The initiative to create awareness about menstrual hygiene dates back to 2015 when Anurag initiated WASH. Recalling the same, Anurag said,
In 2015 when I started WASH the idea was simply to raise awareness among women and girls of all age groups. As part of this, we would organise awareness sessions and activities like pickle making, planting the holy plant Tulsi, we would go to temples and talk about periods. This was all to bust myths like women should not touch pickle while they are menstruating else it will get spoiled, women should not enter temples while they are on their periods, so on and so forth.
Along with this, in 2018, Anurag started distributing low cost eco-friendly sanitary napkins made of cotton cloth by workers in the villages and the volunteers of Humans For Humanity for free.
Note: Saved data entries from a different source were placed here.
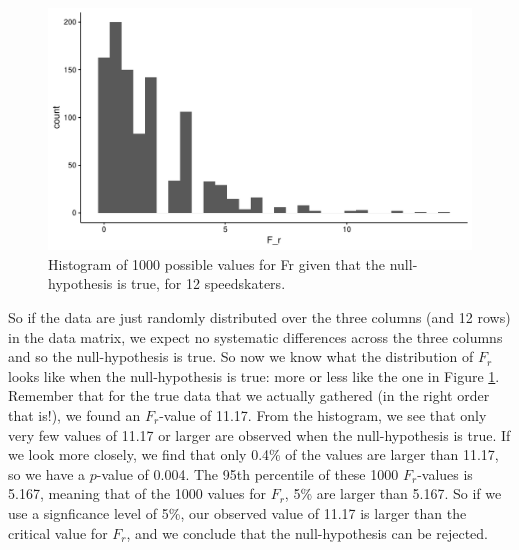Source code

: \documentclass[]{book}\usepackage[]{graphicx}\usepackage[]{color}
\makeatletter
\def\maxwidth{ %
  \ifdim\Gin@nat@width>\linewidth
    \linewidth
  \else
    \Gin@nat@width
  \fi
}
\newenvironment{knitrout}{}{} %
\makeatother
\begin{document}

\begin{knitrout}
\color{fgcolor}\begin{figure}

{\centering \includegraphics[width=\maxwidth]{figure/nonparmixed_36-1} 

}

\caption[Histogram of 1000 possible values for Fr given that the null-hypothesis is true, for 12 speedskaters]{Histogram of 1000 possible values for Fr given that the null-hypothesis is true, for 12 speedskaters.}\label{fig:nonparmixed_36}
\end{figure}


\end{knitrout}

So if the data are just randomly distributed over the three columns (and 12 rows) in the data matrix, we expect no systematic differences across the three columns and so the null-hypothesis is true. So now we know what the distribution of $F_r$ looks like when the null-hypothesis is true: more or less like the one in Figure \ref{fig:nonparmixed_36}. Remember that for the true data that we actually gathered (in the right order that is!), we found an $F_r$-value of 11.17. From the histogram, we see that only very few values of 11.17 or larger are observed when the null-hypothesis is true. If we look more closely, we find that only 0.4\% of the values are larger than 11.17, so we have a $p$-value of 0.004. The 95th percentile of these 1000 $F_r$-values is 5.167, meaning that of the 1000 values for $F_r$, 5\% are larger than 5.167. So if we use a signficance level of 5\%, our observed value of 11.17 is larger than the critical value for $F_r$, and we conclude that the null-hypothesis can be rejected.
\end{document}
But the question was until when he will be able to do so?
Providing free pads to women make them dependent on me and I never wanted that. The idea is to educate these women and make them independent, said Anurag.
Pursuing his idea, in 2019, Anurag along with his team of volunteers undertook the initiative to teach women to make reusable sanitary pad kits. Each sanitary kit costing Rs. 200 consists of two waterproof shields, eight absorbent liners, bar soap, zip lock bags and a guidance chart. The waterproof shield made of cotton cloth looks like a regular cloth pad. While using, a liner made of PUL (Polyurethane Laminate) sheet needs to be put inside the waterproof shield which can then be attached to the underpants.
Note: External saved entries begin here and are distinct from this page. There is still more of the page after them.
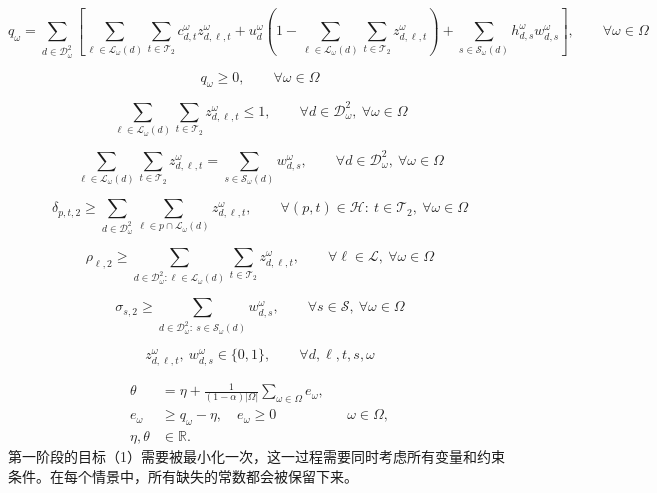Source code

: \documentclass{article}
\begin{document}
\begin{equation}
q_\omega
=
\sum_{d\in \mathcal{D}^2_\omega}
\left[
\sum_{\ell\in \mathcal{L}_\omega(d)} \sum_{t\in \mathcal{T}_2} c^\omega_{d,t} z^\omega_{d,\ell,t}
+ u^\omega_d \left(1 - \sum_{\ell\in \mathcal{L}_\omega(d)} \sum_{t\in \mathcal{T}_2} z^\omega_{d,\ell,t}\right)
+ \sum_{s\in \mathcal{S}_\omega(d)} h^\omega_{d,s} w^\omega_{d,s}
\right],
\qquad \forall \omega \in \Omega
\tag{12}
\end{equation}

\begin{equation}
q_\omega \ge 0,
\qquad \forall \omega \in \Omega
\tag{12a}
\end{equation}

\begin{equation}
\sum_{\ell\in \mathcal{L}_\omega(d)} \sum_{t\in \mathcal{T}_2} z^\omega_{d,\ell,t} \le 1,
\qquad \forall d \in \mathcal{D}^2_\omega,\ \forall \omega \in \Omega
\tag{13}
\end{equation}

\begin{equation}
\sum_{\ell\in \mathcal{L}_\omega(d)} \sum_{t\in \mathcal{T}_2} z^\omega_{d,\ell,t}
=
\sum_{s\in \mathcal{S}_\omega(d)} w^\omega_{d,s},
\qquad \forall d \in \mathcal{D}^2_\omega,\ \forall \omega \in \Omega
\tag{14}
\end{equation}

\begin{equation}
\delta_{p,t,2}
\ge
\sum_{d\in \mathcal{D}^2_\omega} \sum_{\ell\in p \cap \mathcal{L}_\omega(d)} z^\omega_{d,\ell,t},
\qquad \forall (p,t) \in \mathcal{H}:\ t \in \mathcal{T}_2,\ \forall \omega \in \Omega
\tag{15}
\end{equation}

\begin{equation}
\rho_{\ell,2}
\ge
\sum_{d\in \mathcal{D}^2_\omega:\ell\in \mathcal{L}_\omega(d)} \sum_{t\in \mathcal{T}_2} z^\omega_{d,\ell,t},
\qquad \forall \ell \in \mathcal{L},\ \forall \omega \in \Omega
\tag{16}
\end{equation}

\begin{equation}
\sigma_{s,2}
\ge
\sum_{d\in \mathcal{D}^2_\omega:\ s\in \mathcal{S}_\omega(d)} w^\omega_{d,s},
\qquad \forall s \in \mathcal{S},\ \forall \omega \in \Omega
\tag{17}
\end{equation}

\begin{equation}
z^\omega_{d,\ell,t},\ w^\omega_{d,s} \in \{0,1\},
\qquad \forall d,\ell,t,s,\omega
\tag{18}
\end{equation}


\begin{align}
\theta&=\eta+\frac{1}{(1-\alpha)|\Omega|}\sum_{\omega\in\Omega}e_\omega,\tag{19}\\
e_\omega&\ge q_\omega-\eta,\quad e_\omega\ge0 &&\omega\in\Omega,\tag{20}\\
\eta,\theta&\in\mathbb R.\tag{21}
\end{align}
第一阶段的目标（1）需要被最小化一次，这一过程需要同时考虑所有变量和约束条件。在每个情景中，所有缺失的常数都会被保留下来。
\end{document}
Both the waterproof shield and liner are washable and reusable and can be used for two years. These cotton pads are completely safe to use and any day better than women using ash, rug, husk and other unhygienic things during their periods, said Anurag.
Reusable Sanitary Napkin Kits Ensure Menstrual Hygiene, Provide Income To Women
Elaborating on the same, Jalpa H Vithalani, State Director for Humans For Humanity in Maharashtra said,
I’m an alumnus of H.R. College of Commerce and Economics. Last year, my juniors contacted me for their project Inaayat focused at providing menstrual hygiene supplies to women. Since Inaayat and Humans For Humanity were working on the same lines, we started by outsourcing Inaayat kits.
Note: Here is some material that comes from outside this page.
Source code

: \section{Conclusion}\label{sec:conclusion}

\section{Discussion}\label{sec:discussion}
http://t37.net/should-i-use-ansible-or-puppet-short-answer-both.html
Later Humans For Humanity (HFH) started an independent project in Maharashtra’s Belaj village where a group of men and women were taught to prepare reusable sanitary napkin kits. As part of this, HFH provides all the raw material to the group involved in the production of these kits and also pay them for their labour. The kits are procured by HFH and distributed among women residing in different states, for free. Currently, the HFH team is working in six states – Uttarakhand, Uttar Pradesh, Maharashtra, Rajasthan, Delhi-NCR and Bengaluru.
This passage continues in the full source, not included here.